Thyroiditis US Medical PG Question 10: Two hours after undergoing allogeneic kidney transplantation for polycystic kidney disease, a 14-year-old girl has lower abdominal pain. Examination shows tenderness to palpation in the area the donor kidney was placed. Ultrasound of the donor kidney shows diffuse tissue edema. Serum creatinine begins to increase and dialysis is initiated. Which of the following is the most likely cause of this patient's symptoms?
- A. Preformed antibodies against class I HLA molecules (Correct Answer)
- B. Immune complex deposition in donor tissue
- C. T-lymphocyte activation by donor HLA peptides
- D. Irreversible intimal fibrosis and obstruction of vessels
- E. Proliferation of donor T lymphocytes
Thyroiditis Explanation: ***Preformed antibodies against class I HLA molecules***
- This scenario describes **hyperacute rejection**, a rapid and severe immune response occurring minutes to hours post-transplant.
- It is mediated by **preformed antibodies** (often anti-HLA antibodies) in the recipient's circulation that bind to donor antigens, leading to complement activation, endothelial damage, and graft thrombosis.
*Immune complex deposition in donor tissue*
- This mechanism is characteristic of **Type III hypersensitivity** reactions, which are not typically involved in hyperacute rejection.
- Immune complex deposition is more common in conditions like **lupus nephritis** or **post-streptococcal glomerulonephritis**, not immediate graft failure.
*T-lymphocyte activation by donor HLA peptides*
- This describes the mechanism of **acute cellular rejection**, which is mediated by host T-lymphocytes recognizing donor HLA antigens.

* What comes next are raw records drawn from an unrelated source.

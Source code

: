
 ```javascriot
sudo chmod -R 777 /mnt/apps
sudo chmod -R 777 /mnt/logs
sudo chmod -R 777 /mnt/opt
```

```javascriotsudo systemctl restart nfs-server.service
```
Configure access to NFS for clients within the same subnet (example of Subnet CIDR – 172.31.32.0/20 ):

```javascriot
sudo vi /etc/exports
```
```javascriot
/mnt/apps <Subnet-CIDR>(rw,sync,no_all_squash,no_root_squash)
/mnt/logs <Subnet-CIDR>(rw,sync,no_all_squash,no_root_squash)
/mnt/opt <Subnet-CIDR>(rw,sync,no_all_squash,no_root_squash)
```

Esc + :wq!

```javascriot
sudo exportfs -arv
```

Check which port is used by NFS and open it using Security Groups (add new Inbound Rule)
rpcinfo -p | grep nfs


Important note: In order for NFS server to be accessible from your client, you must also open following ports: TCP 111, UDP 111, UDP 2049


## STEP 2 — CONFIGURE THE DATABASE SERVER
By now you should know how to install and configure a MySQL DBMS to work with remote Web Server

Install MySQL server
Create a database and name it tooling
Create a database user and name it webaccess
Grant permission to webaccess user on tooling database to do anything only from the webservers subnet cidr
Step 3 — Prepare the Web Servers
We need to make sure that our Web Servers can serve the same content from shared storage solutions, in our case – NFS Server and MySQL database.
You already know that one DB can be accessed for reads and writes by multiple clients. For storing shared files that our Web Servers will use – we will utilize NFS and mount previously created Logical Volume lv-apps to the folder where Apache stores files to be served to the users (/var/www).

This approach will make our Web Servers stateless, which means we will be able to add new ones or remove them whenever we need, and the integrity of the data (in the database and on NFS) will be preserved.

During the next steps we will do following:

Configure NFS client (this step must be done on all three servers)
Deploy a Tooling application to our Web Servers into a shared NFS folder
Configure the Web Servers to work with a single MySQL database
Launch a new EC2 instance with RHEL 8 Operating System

- Acute rejection typically occurs days to weeks or months after transplantation, not within hours.
*Irreversible intimal fibrosis and obstruction of vessels*
- This process is characteristic of **chronic rejection**, which develops months to years after transplantation.
- Chronic rejection is a slow, progressive decline in graft function due to vascular damage, fibrosis, and ultimately graft failure.
*Proliferation of donor T lymphocytes*
- Proliferation of donor T lymphocytes is not a mechanism of transplant rejection but rather relevant to **graft-versus-host disease (GVHD)**.
- GVHD occurs when immunocompetent T-cells in the donor tissue (e.g., bone marrow transplant) attack recipient tissues.